■ Work item
Restate the listing below exactly, images excluded.

━━━ Study material

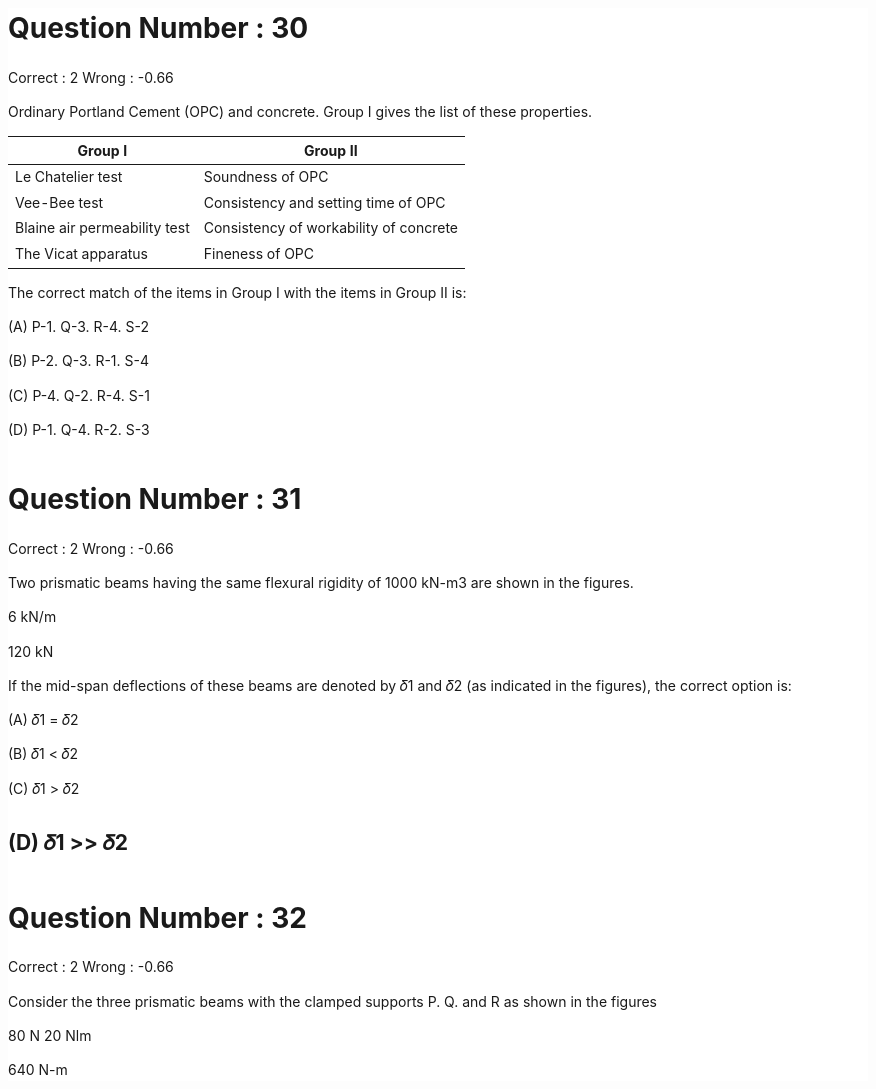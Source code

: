 # Question Number : 30

Correct : 2 Wrong : -0.66

Ordinary Portland Cement (OPC) and concrete. Group I gives the list of these properties.

|Group I|Group II|
|---|---|
|Le Chatelier test|Soundness of OPC|
|Vee-Bee test|Consistency and setting time of OPC|
|Blaine air permeability test|Consistency of workability of concrete|
|The Vicat apparatus|Fineness of OPC|

The correct match of the items in Group I with the items in Group II is:

(A) P-1. Q-3. R-4. S-2

(B) P-2. Q-3. R-1. S-4

(C) P-4. Q-2. R-4. S-1

(D) P-1. Q-4. R-2. S-3

# Question Number : 31

Correct : 2 Wrong : -0.66

Two prismatic beams having the same flexural rigidity of 1000 kN-m3 are shown in the figures.

6 kN/m

120 kN

If the mid-span deflections of these beams are denoted by 𝛿1 and 𝛿2 (as indicated in the figures), the correct option is:

(A) 𝛿1 = 𝛿2

(B) 𝛿1 < 𝛿2

(C) 𝛿1 > 𝛿2

(D) 𝛿1 >> 𝛿2
---
# Question Number : 32

Correct : 2 Wrong : -0.66

Consider the three prismatic beams with the clamped supports P. Q. and R as shown in the figures

80 N 20 Nlm

640 N-m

━━━━━━

■ Your solution
Source code

: # Question Number : 30

Correct : 2 Wrong : -0.66

Ordinary Portland Cement (OPC) and concrete. Group I gives the list of these properties.

|Group I|Group II|
|---|---|
|Le Chatelier test|Soundness of OPC|
|Vee-Bee test|Consistency and setting time of OPC|
|Blaine air permeability test|Consistency of workability of concrete|
|The Vicat apparatus|Fineness of OPC|

The correct match of the items in Group I with the items in Group II is:

(A) P-1. Q-3. R-4. S-2

(B) P-2. Q-3. R-1. S-4

(C) P-4. Q-2. R-4. S-1

(D) P-1. Q-4. R-2. S-3

# Question Number : 31

Correct : 2 Wrong : -0.66

Two prismatic beams having the same flexural rigidity of 1000 kN-m3 are shown in the figures.

6 kN/m

120 kN

If the mid-span deflections of these beams are denoted by 𝛿1 and 𝛿2 (as indicated in the figures), the correct option is:

(A) 𝛿1 = 𝛿2

(B) 𝛿1 < 𝛿2

(C) 𝛿1 > 𝛿2

(D) 𝛿1 >> 𝛿2
---
# Question Number : 32

Correct : 2 Wrong : -0.66

Consider the three prismatic beams with the clamped supports P. Q. and R as shown in the figures

80 N 20 Nlm

640 N-m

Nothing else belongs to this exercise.